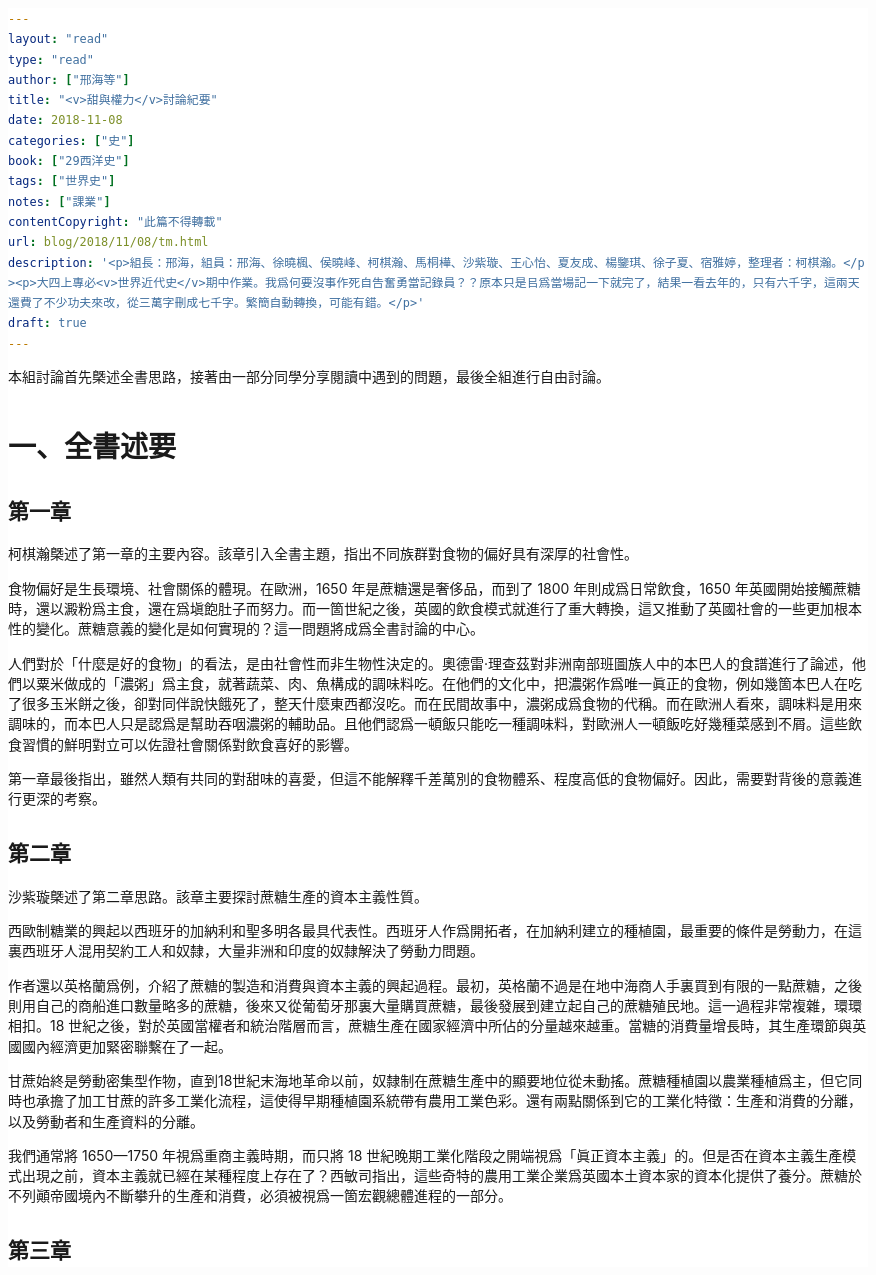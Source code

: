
 ```yaml
---
layout: "read"
type: "read"
author: ["邢海等"]
title: "<v>甜與權力</v>討論紀要"
date: 2018-11-08
categories: ["史"]
book: ["29西洋史"]
tags: ["世界史"]
notes: ["課業"]
contentCopyright: "此篇不得轉載"
url: blog/2018/11/08/tm.html
description: '<p>組長：邢海，組員：邢海、徐曉楓、侯曉峰、柯棋瀚、馬桐樺、沙紫璇、王心怡、夏友成、楊鑒琪、徐子夏、宿雅婷，整理者：柯棋瀚。</p><p>大四上專必<v>世界近代史</v>期中作業。我爲何要沒事作死自告奮勇當記錄員？？原本只是㠯爲當場記一下就完了，結果一看去年的，只有六千字，這兩天還費了不少功夫來改，從三萬字刪成七千字。繁簡自動轉換，可能有錯。</p>'
draft: true
---
```


本組討論首先槩述全書思路，接著由一部分同學分享閱讀中遇到的問題，最後全組進行自由討論。

# 一、全書述要

## 第一章

柯棋瀚槩述了第一章的主要內容。該章引入全書主題，指出不同族群對食物的偏好具有深厚的社會性。

食物偏好是生長環境、社會關係的體現。在歐洲，1650 年是蔗糖還是奢侈品，而到了 1800 年則成爲日常飲食，1650 年英國開始接觸蔗糖時，還以澱粉爲主食，還在爲塡飽肚子而努力。而一箇世紀之後，英國的飲食模式就進行了重大轉換，這又推動了英國社會的一些更加根本性的變化。蔗糖意義的變化是如何實現的？這一問題將成爲全書討論的中心。

人們對於「什麼是好的食物」的看法，是由社會性而非生物性決定的。奧德雷·理查茲對非洲南部班圖族人中的本巴人的食譜進行了論述，他們以粟米做成的「濃粥」爲主食，就著蔬菜、肉、魚構成的調味料吃。在他們的文化中，把濃粥作爲唯一眞正的食物，例如幾箇本巴人在吃了很多玉米餅之後，卻對同伴說快餓死了，整天什麼東西都沒吃。而在民間故事中，濃粥成爲食物的代稱。而在歐洲人看來，調味料是用來調味的，而本巴人只是認爲是幫助吞咽濃粥的輔助品。且他們認爲一頓飯只能吃一種調味料，對歐洲人一頓飯吃好幾種菜感到不屑。這些飲食習慣的鮮明對立可以佐證社會關係對飲食喜好的影響。

第一章最後指出，雖然人類有共同的對甜味的喜愛，但這不能解釋千差萬別的食物體系、程度高低的食物偏好。因此，需要對背後的意義進行更深的考察。

## 第二章

沙紫璇槩述了第二章思路。該章主要探討蔗糖生產的資本主義性質。

西歐制糖業的興起以西班牙的加納利和聖多明各最具代表性。西班牙人作爲開拓者，在加納利建立的種植園，最重要的條件是勞動力，在這裏西班牙人混用契約工人和奴隸，大量非洲和印度的奴隸解決了勞動力問題。

作者還以英格蘭爲例，介紹了蔗糖的製造和消費與資本主義的興起過程。最初，英格蘭不過是在地中海商人手裏買到有限的一點蔗糖，之後則用自己的商船進口數量略多的蔗糖，後來又從葡萄牙那裏大量購買蔗糖，最後發展到建立起自己的蔗糖殖民地。這一過程非常複雜，環環相扣。18 世紀之後，對於英國當權者和統治階層而言，蔗糖生產在國家經濟中所佔的分量越來越重。當糖的消費量增長時，其生產環節與英國國內經濟更加緊密聯繫在了一起。

甘蔗始終是勞動密集型作物，直到18世紀末海地革命以前，奴隸制在蔗糖生產中的顯要地位從未動搖。蔗糖種植園以農業種植爲主，但它同時也承擔了加工甘蔗的許多工業化流程，這使得早期種植園系統帶有農用工業色彩。還有兩點關係到它的工業化特徵：生產和消費的分離，以及勞動者和生產資料的分離。

我們通常將 1650—1750 年視爲重商主義時期，而只將 18 世紀晚期工業化階段之開端視爲「眞正資本主義」的。但是否在資本主義生產模式出現之前，資本主義就已經在某種程度上存在了？西敏司指出，這些奇特的農用工業企業爲英國本土資本家的資本化提供了養分。蔗糖於不列顚帝國境內不斷攀升的生產和消費，必須被視爲一箇宏觀總體進程的一部分。

## 第三章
+---+
● **Directions**:
Please print the lines exactly, from the top of the material through the line with "柯棋瀚槩述了第一章的主要內容", and omit the pictures.

● **Exercise response**:
Source code

:
 ```yaml
---
layout: "read"
type: "read"
author: ["邢海等"]
title: "<v>甜與權力</v>討論紀要"
date: 2018-11-08
categories: ["史"]
book: ["29西洋史"]
tags: ["世界史"]
notes: ["課業"]
contentCopyright: "此篇不得轉載"
url: blog/2018/11/08/tm.html
description: '<p>組長：邢海，組員：邢海、徐曉楓、侯曉峰、柯棋瀚、馬桐樺、沙紫璇、王心怡、夏友成、楊鑒琪、徐子夏、宿雅婷，整理者：柯棋瀚。</p><p>大四上專必<v>世界近代史</v>期中作業。我爲何要沒事作死自告奮勇當記錄員？？原本只是㠯爲當場記一下就完了，結果一看去年的，只有六千字，這兩天還費了不少功夫來改，從三萬字刪成七千字。繁簡自動轉換，可能有錯。</p>'
draft: true
---
```


本組討論首先槩述全書思路，接著由一部分同學分享閱讀中遇到的問題，最後全組進行自由討論。

# 一、全書述要

## 第一章

柯棋瀚槩述了第一章的主要內容。該章引入全書主題，指出不同族群對食物的偏好具有深厚的社會性。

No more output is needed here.